Nous nous sommes entretenus avec 2 médecins de famille d’Asie centrale qui nous ont expliqué en quoi consiste leur rôle, et pourquoi celui-ci est tellement essentiel aux soins de santé de proximité. Nous avons également examiné certains des défis auxquels elles sont confrontées. Le docteur Indra Tezekova exerce dans un centre de santé de la région de Tchouï (Kirghizistan).
« Je m’occupe de tous les membres d’une famille, et j’ai donc une bonne idée de leurs problèmes médicaux et de la manière de les résoudre.
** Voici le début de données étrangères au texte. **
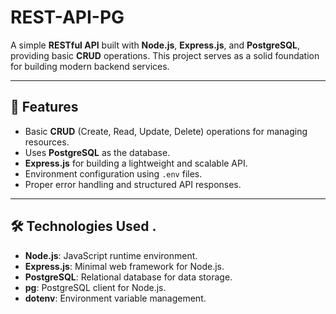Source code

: # REST-API-PG

A simple **RESTful API** built with **Node.js**, **Express.js**, and **PostgreSQL**, providing basic **CRUD** operations. This project serves as a solid foundation for building modern backend services.

---

## 🚀 Features

- Basic **CRUD** (Create, Read, Update, Delete) operations for managing resources.
- Uses **PostgreSQL** as the database.
- **Express.js** for building a lightweight and scalable API.
- Environment configuration using `.env` files.
- Proper error handling and structured API responses.

---

## 🛠️ Technologies Used .

- **Node.js**: JavaScript runtime environment.
- **Express.js**: Minimal web framework for Node.js.
- **PostgreSQL**: Relational database for data storage.
- **pg**: PostgreSQL client for Node.js.
- **dotenv**: Environment variable management.
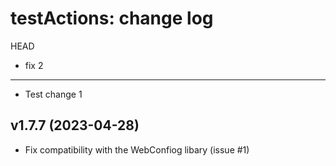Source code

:testActions: change log
=======================

HEAD
* fix 2
----

* Test change 1

v1.7.7 (2023-04-28)
------

* Fix compatibility with the WebConfiog libary (issue #1)
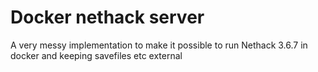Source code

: # Docker nethack server

A very messy implementation to make it possible to run Nethack 3.6.7 in docker and keeping savefiles etc external
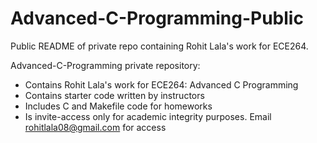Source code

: # Advanced-C-Programming-Public
Public README of private repo containing Rohit Lala's work for ECE264.

Advanced-C-Programming private repository:
* Contains Rohit Lala's work for ECE264: Advanced C Programming
* Contains starter code written by instructors
* Includes C and Makefile code for homeworks
* Is invite-access only for academic integrity purposes. Email rohitlala08@gmail.com for access
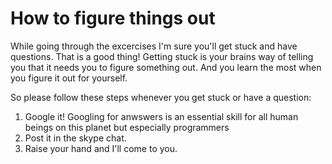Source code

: # How to figure things out

While going through the excercises I'm sure you'll get stuck and have questions. 
That is a good thing! Getting stuck is your brains way of telling you that it needs you to figure something out. 
And you learn the most when you figure it out for yourself. 

So please follow these steps whenever you get stuck or have a question:
1. Google it! Googling for anwswers is an essential skill for all human beings on this planet but especially programmers
2. Post it in the skype chat. 
3. Raise your hand and I'll come to you.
En tant que médecin, je peux prendre en compte les maladies héréditaires, les maladies qu’ils ont contractées dans le passé, et définir les priorités en matière de traitement. Le fait de posséder un dossier complet sur les antécédents médicaux d’un patient, et c’est d’ailleurs mon cas, permet souvent et dans une très large mesure d’établir un diagnostic réussi et de choisir le bon parcours thérapeutique. »
Comme le docteur Tezekova, le docteur Munirakhon Sodikova, directrice du Centre clinique et de formation pour la médecine familiale de la province de Sughd (Tadjikistan), tient également à souligner les avantages de disposer d’un bilan détaillé de la santé de ses patients :
« en tant que médecins de famille, nous dispensons un service intégré, avec une continuité des soins pour les patients de la naissance à la vieillesse. Nous connaissons chaque famille et chaque membre de la famille, et nous pouvons prodiguer des soins psychologiques, sociaux et, si nécessaire, palliatifs. »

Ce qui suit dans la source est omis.